New ledger kinds: pr-audit-mutation-finding, pr-audit-issue-repro-finding, pr-audit-coverage-finding. Dev-only deps (@stryker-mutator/core + runner adapters); no new runtime dependencies.

11.0.0 — defect-injection oracle and a judge-primary path

Defect-injection oracle (src/audit/oracle/): splices one labeled cheat into a presumed-clean real PR, so recall is measured against ground truth. npm run oracle:build writes the corpus byte-identically; every injection carries a sha256-pinned label.
Judge as a primary detector (judge-primary.ts): raises a finding for the two semantic categories (goal-not-fixed, cheat-mock-mutation) that no regex or AST detector keys on, lifting them from 0/50 to 20/50. Advisory by default, opt-out via judgePrimary.enabled: false.
Chunking, not truncation (diff-chunker.ts): oversized diffs are split into hunk-grouped chunks so a tail defect reaches the judge, and into per-hunk chunks so a verdict localizes to a (file, hunk-index) id.
Eleventh detector: type-suppression (a @ts-ignore / eslint-disable added over a changed line) ships in the default set, bringing the default set to eight and the full set to eleven.

Honest scope

The structural detectors over-flag normal PRs at scale, which is why findings ship advisory and nothing blocks by default. No detector has yet cleared the 0.90-precision gate to block on its own, and the 205-PR real-corpus baseline is AI-labeled with a “pending human review” stamp on every entry: human re-labeling is the next milestone.
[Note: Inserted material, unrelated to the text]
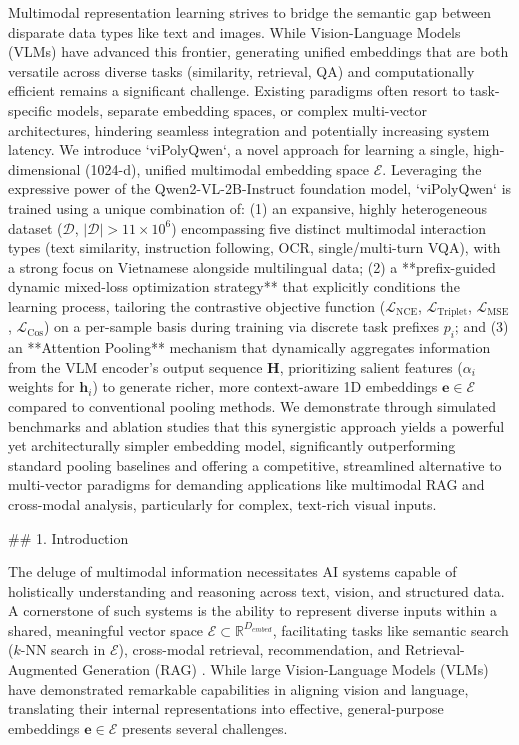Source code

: Multimodal representation learning strives to bridge the semantic gap between disparate data types like text and images. While Vision-Language Models (VLMs) have advanced this frontier, generating unified embeddings that are both versatile across diverse tasks (similarity, retrieval, QA) and computationally efficient remains a significant challenge. Existing paradigms often resort to task-specific models, separate embedding spaces, or complex multi-vector architectures, hindering seamless integration and potentially increasing system latency. We introduce `viPolyQwen`, a novel approach for learning a single, high-dimensional (1024-d), unified multimodal embedding space $\mathcal{E}$. Leveraging the expressive power of the Qwen2-VL-2B-Instruct foundation model, `viPolyQwen` is trained using a unique combination of: (1) an expansive, highly heterogeneous dataset ($\mathcal{D}$, $|\mathcal{D}| > 11 \times 10^6$) encompassing five distinct multimodal interaction types (text similarity, instruction following, OCR, single/multi-turn VQA), with a strong focus on Vietnamese alongside multilingual data; (2) a **prefix-guided dynamic mixed-loss optimization strategy** that explicitly conditions the learning process, tailoring the contrastive objective function ($\mathcal{L}_{\text{NCE}}$, $\mathcal{L}_{\text{Triplet}}$, $\mathcal{L}_{\text{MSE}}$, $\mathcal{L}_{\text{Cos}}$) on a per-sample basis during training via discrete task prefixes $p_i$; and (3) an **Attention Pooling** mechanism that dynamically aggregates information from the VLM encoder's output sequence $\mathbf{H}$, prioritizing salient features ($\alpha_i$ weights for $\mathbf{h}_i$) to generate richer, more context-aware 1D embeddings $\mathbf{e} \in \mathcal{E}$ compared to conventional pooling methods. We demonstrate through simulated benchmarks and ablation studies that this synergistic approach yields a powerful yet architecturally simpler embedding model, significantly outperforming standard pooling baselines and offering a competitive, streamlined alternative to multi-vector paradigms for demanding applications like multimodal RAG and cross-modal analysis, particularly for complex, text-rich visual inputs.

## 1. Introduction

The deluge of multimodal information necessitates AI systems capable of holistically understanding and reasoning across text, vision, and structured data. A cornerstone of such systems is the ability to represent diverse inputs within a shared, meaningful vector space $\mathcal{E} \subset \mathbb{R}^{D_{embed}}$, facilitating tasks like semantic search ($k$-NN search in $\mathcal{E}$), cross-modal retrieval, recommendation, and Retrieval-Augmented Generation (RAG) \cite{lewis2020retrieval}. While large Vision-Language Models (VLMs) \cite{radford2021learning, bai2023qwen, alayrac2022flamingo} have demonstrated remarkable capabilities in aligning vision and language, translating their internal representations into effective, general-purpose embeddings $\mathbf{e} \in \mathcal{E}$ presents several challenges.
Use this as a cheat and under-constraint signal, not a general bug finder. See the README’s “Limitations and what’s next” and benchmarks/real-prs/REDUNDANCY-FINDING.md.

Install

git clone https://github.com/moonrunnerkc/swarm-orchestrator.git
cd swarm-orchestrator
npm install
npm run build
npm link
swarm --help

Node 20 or later (the execution-grounded layer wants Node 22). Full notes in CHANGELOG.md.